The author is a professor of finance at Peking University and a senior fellow at the Carnegie-Tsinghua Center for Global Policy.
China announced last Friday the largest monthly trade surplus in its history. At $94.5 billion, it was the last record monthly surplus in nearly two years, even as Chinese consumption stagnated.
But while it may seem like sheer luck for China that its skyrocketing trade surpluses arrived just in time to balance stagnant consumption, it misunderstands the relationship between domestic consumption and trade. Contrary to what many assume, the country’s burgeoning trade surplus is not a symptom of manufacturing prowess, nor proof of a culture of thrift. Rather, it is a consequence of the great difficulty China has had in rebalancing its domestic economy and containing its growing debt.
Indeed, the very conditions that explain the stagnation of domestic consumption also explain the rapid growth of Chinese exports relative to imports. This is true, by the way, not just for China, but for all countries with persistent trade surpluses. Whether in high-wage economies, such as Germany and Japan, or low-wage economies, such as China and Vietnam, their international competitiveness is based primarily on the low wages their workers receive relative to the productivity.

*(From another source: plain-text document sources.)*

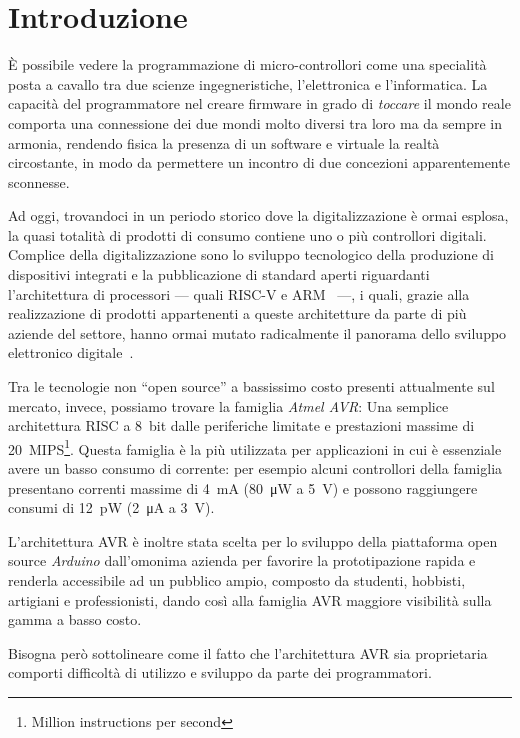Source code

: \chapter{Introduzione}

È possibile vedere la programmazione di micro-controllori come una specialità posta a cavallo tra due scienze ingegneristiche, l'elettronica e l'informatica.
La capacità del programmatore nel creare firmware in grado di \textit{toccare} il mondo reale comporta una connessione dei due mondi molto diversi tra loro ma da sempre in armonia, rendendo fisica la presenza di un software e virtuale la realtà circostante, in modo da permettere un incontro di due concezioni apparentemente sconnesse.

Ad oggi, trovandoci in un periodo storico dove la digitalizzazione è ormai esplosa, la quasi totalità di prodotti di consumo contiene uno o più controllori digitali.
Complice della digitalizzazione sono lo sviluppo tecnologico della produzione di dispositivi integrati e la pubblicazione di standard aperti riguardanti l'architettura di processori --- quali RISC-V e ARM~\cite{site:arm-licensing} ---, i quali, grazie alla realizzazione di prodotti appartenenti a queste architetture da parte di più aziende del settore, hanno ormai mutato radicalmente il panorama dello sviluppo elettronico digitale~\cite{arm-intel-phone-market}\cite{site:arm-press-200b-chips}.

Tra le tecnologie non ``open source'' a bassissimo costo presenti attualmente sul mercato, invece, possiamo trovare la famiglia \textit{Atmel AVR}: Una semplice architettura RISC a 8~bit dalle periferiche limitate e prestazioni massime di \SI{20}{MIPS}\footnote{Million instructions per second}.
Questa famiglia è la più utilizzata per applicazioni in cui è essenziale avere un basso consumo di corrente: per esempio alcuni controllori della famiglia presentano correnti massime di \SI{4}{\milli\ampere} (\SI{80}{\micro\watt} a \SI{5}{\volt}) e possono raggiungere consumi di \SI{12}{\pico\watt} (\SI{2}{\micro\ampere} a \SI{3}{\volt})\cite{avr:tiny4}.

L'architettura AVR è inoltre stata scelta per lo sviluppo della piattaforma open source \textit{Arduino} dall'omonima azienda per favorire la prototipazione rapida e renderla accessibile ad un pubblico ampio, composto da studenti, hobbisti, artigiani e professionisti\cite{site:arduino-about}, dando così alla famiglia AVR maggiore visibilità sulla gamma a basso costo.

Bisogna però sottolineare come il fatto che l'architettura AVR sia proprietaria comporti difficoltà di utilizzo e sviluppo da parte dei programmatori.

But it is precisely low wages relative to productivity that limit their households’ ability to consume a substantial share of what they produce. In all these countries, households receive a lower share of gross domestic product than their trading partners, which is why they also consume a lower share.

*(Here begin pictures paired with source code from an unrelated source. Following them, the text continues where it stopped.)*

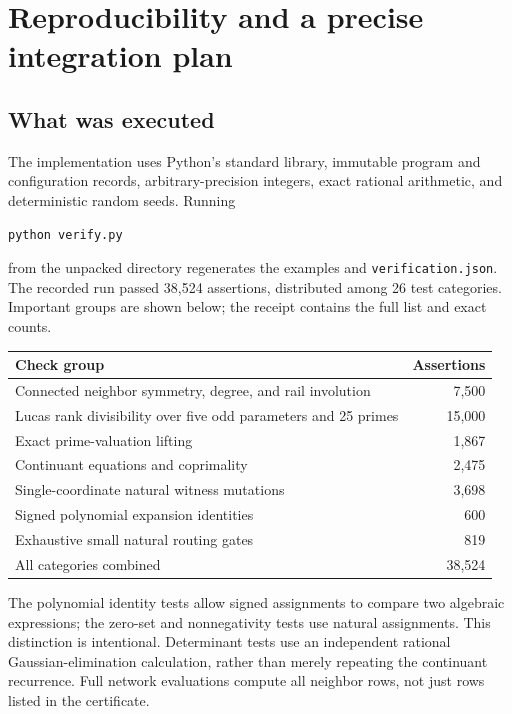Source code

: \documentclass[11pt,letterpaper]{article}
\theoremstyle{definition}
\theoremstyle{remark}
\begin{document}
\section{Reproducibility and a precise integration plan}
\label{ste:wc:sec:verification}

\subsection{What was executed}
The implementation uses Python's standard library, immutable program and
configuration records, arbitrary-precision integers, exact rational
arithmetic, and deterministic random seeds. Running
\begin{lstlisting}
python verify.py
\end{lstlisting}
from the unpacked directory regenerates the examples and
\texttt{verification.json}. The recorded run passed 38,524 assertions,
distributed among 26 test categories. Important groups are shown below;
the receipt contains the full list and exact counts.
\begin{center}
\begin{tabularx}{\linewidth}{@{}Xr@{}}
\toprule
Check group&Assertions\\
\midrule
Connected neighbor symmetry, degree, and rail involution&7,500\\
Lucas rank divisibility over five odd parameters and 25 primes&15,000\\
Exact prime-valuation lifting&1,867\\
Continuant equations and coprimality&2,475\\
Single-coordinate natural witness mutations&3,698\\
Signed polynomial expansion identities&600\\
Exhaustive small natural routing gates&819\\
All categories combined&38,524\\
\bottomrule
\end{tabularx}
\end{center}

The polynomial identity tests allow signed assignments to compare two
algebraic expressions; the zero-set and nonnegativity tests use natural
assignments. This distinction is intentional. Determinant tests use an
independent rational Gaussian-elimination calculation, rather than merely
repeating the continuant recurrence. Full network evaluations compute all
neighbor rows, not just rows listed in the certificate.
\end{document}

That’s not always a bad thing. In the 1980s, the suppression of consumption allowed Beijing to channel huge amounts of newly produced resources into much-needed investment. The result has been rapid and sustained growth as China has built the infrastructure and manufacturing capacity it urgently needs.
However, that changed about 10 to 15 years ago once China started investing in property development and infrastructure as much as it could productively absorb. This is when the debt used to fund the investment grew faster than the economic benefits of that investment, ultimately leaving the country with one of the fastest growing debt burdens in the world. ‘story.
Beijing has known the solution to this problem for years. In order to control soaring debt and the unproductive investments it finances, it needed to rebalance the distribution of income sufficiently so that growth would be driven mainly by rising consumption, as is the case in most other economies. But this requires a politically difficult restructuring of the economy in which a greater share of total income – up to 10 to 15 percentage points of GDP – is transferred from local governments to Chinese households.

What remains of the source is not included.